The 2016 Banff study of the pathology of allograft lungs from patients with circulating DSAs confirmed capillary inflammation, acute lung injury, and endothelialitis as morphologic features in lung allograft biopsies that correlate with the presence of DSAs.44 However, it was emphasized again that none of these histopathologic features were specific to patients with DSAs and that the reproducibility of interpreting these morphologic features is quite problematic even among experienced lung transplant pathologists. Morphologic findings of acute lung injury with diffuse alveolar damage had the highest odds ratio for the presence of DSAs. This study also cautioned the use of C4d immunohistochemical staining for the diagnosis of AMR in lung allografts because of its infrequent diffuse positivity.
Taken together, although a definite diagnosis of AMR cannot be established on morphologic grounds alone at this time, in the correct clinical context, the histopathologic features seen in an allograft transbronchial biopsy may aid in the diagnosis of AMR if other relevant clinical and serologic findings are present.
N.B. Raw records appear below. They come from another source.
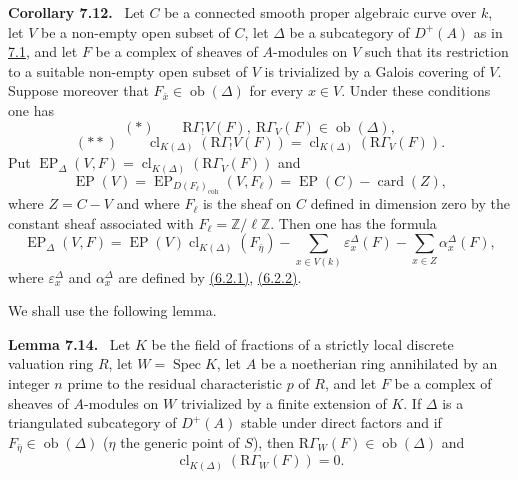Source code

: \documentclass[11pt]{article}
\newenvironment{statement}[1]{\par\medskip\noindent\textbf{#1.}\ }{\par\medskip}
\DeclareMathOperator{\Spec}{Spec}
\providecommand{\EP}{\operatorname{EP}}
\providecommand{\coh}{\mathrm{coh}}
\providecommand{\Ob}{\operatorname{ob}}
\providecommand{\Ob}{\operatorname{ob}}
\providecommand{\Spec}{\operatorname{Spec}}
\providecommand{\EP}{\operatorname{EP}}
\providecommand{\Spec}{\operatorname{Spec}}
\providecommand{\Ob}{\operatorname{Ob}}
\providecommand{\coh}{\mathrm{coh}}
\providecommand{\clK}[1]{\operatorname{cl}_{K(#1)}}
\providecommand{\RG}{\mathrm R\Gamma}
\providecommand{\Spec}{\operatorname{Spec}}
\providecommand{\Ob}{\operatorname{ob}}
\providecommand{\Spec}{\operatorname{Spec}}
\providecommand{\Ob}{\operatorname{Ob}}
\begin{document}
\label{sga5:X:corollary:7.12}\begin{statement}{Corollary 7.12}
Let $C$ be a connected smooth proper algebraic curve over $k$, let $V$ be a non-empty open subset of $C$, let $\Delta$ be a subcategory of $D^+(A)$ as in \hyperref[sga5:X:theorem:7.1]{7.1}, and let $F$ be a complex of sheaves of $A$-modules on $V$ such that its restriction to a suitable non-empty open subset of $V$ is trivialized by a Galois covering of $V$. Suppose moreover that $F_{\bar x}\in\Ob(\Delta)$ for every $x\in V$. Under these conditions one has
\[
(*)\qquad \RG_!V(F),\ \RG_V(F)\in\Ob(\Delta),
\]
\[
(**)\qquad
\clK{\Delta}(\RG_!V(F))=\clK{\Delta}(\RG_V(F)).
\]
Put $\EP_\Delta(V,F)=\clK{\Delta}(\RG_V(F))$ and
\[
\EP(V)=\EP_{D(F_\ell)_{\coh}}(V,F_\ell)=\EP(C)-\operatorname{card}(Z),
\]
where $Z=C-V$ and where $F_\ell$ is the sheaf on $C$ defined in dimension zero by the constant sheaf associated with $F_\ell=\mathbb Z/\ell\mathbb Z$. Then one has the formula
\[
\EP_\Delta(V,F)
=
\EP(V)\clK{\Delta}(F_{\bar\eta})
-\sum_{x\in V(k)}\varepsilon_x^\Delta(F)
-\sum_{x\in Z}\alpha_x^\Delta(F),
\tag{7.13}\label{sga5:X:equation:7.13}
\]
where $\varepsilon_x^\Delta$ and $\alpha_x^\Delta$ are defined by \hyperref[sga5:X:equation:6.2.1]{(6.2.1)}, \hyperref[sga5:X:equation:6.2.2]{(6.2.2)}.
\end{statement}

We shall use the following lemma.

\label{sga5:X:lemma:7.14}\begin{statement}{Lemma 7.14}
Let $K$ be the field of fractions of a strictly local discrete valuation ring $R$, let $W=\Spec K$, let $A$ be a noetherian ring annihilated by an integer $n$ prime to the residual characteristic $p$ of $R$, and let $F$ be a complex of sheaves of $A$-modules on $W$ trivialized by a finite extension of $K$. If $\Delta$ is a triangulated subcategory of $D^+(A)$ stable under direct factors and if $F_{\bar\eta}\in\Ob(\Delta)$ ($\eta$ the generic point of $S$), then $\RG_W(F)\in\Ob(\Delta)$ and
\[
\clK{\Delta}(\RG_W(F))=0.
\]
\end{statement}
\end{document}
CONCLUSIONS AND FUTURE DIRECTIONS
Acute cellular rejection should be assessed and graded according to the 2007 working formulation of the ISHLT. While morphologic features of ACR are well defined, there are currently no morphologic, immunophenotypic, clinical, and/or serologic features specific to AMR. At this time, the triple test (clinical allograft dysfunction, DSAa, pathologic findings) is the best approach for the diagnosis of AMR and can guide the clinician to initiate appropriate treatment. C4d by immunofluorescence or immunoperoxidase technique might be performed when morphologic, clinical, and/or serologic features suggestive of AMR are identified. Infection should be excluded before a diagnosis of ACR or AMR is made.
Further research on AMR pathogenesis and diagnosis is needed, as prevention and treatment of AMR appears to be important, based on limited data in lung allografts and experience from other solid organ transplants. Research should be performed in a collaborative effort including pathologists, transplant clinicians, immunologists, and basic science researchers. New diagnostic venues should be explored to gain better understanding and diagnostic accuracy of AMR in lung allografts. For instance, a recent study of kidney allografts used molecular and immune cell functional assays to identify patients with subclinical AMR and ACR.45 In a study by the ISHLT on heart allograft biopsies, natural killer cells and inflammatory genes were assessed.46 This study showed that gene expression sets correlated with endothelial cell injury, DSAs, and AMR. These assays were thought to potentially improve the diagnosis of AMR in heart allografts. Furthermore, gaining experience with transbronchial cryobiopsies and its broader availability might help to make this technique more commonly available for monitoring of lung allograft rejection and its mimickers.
The authors have no relevant financial interest in the products or companies described in this article.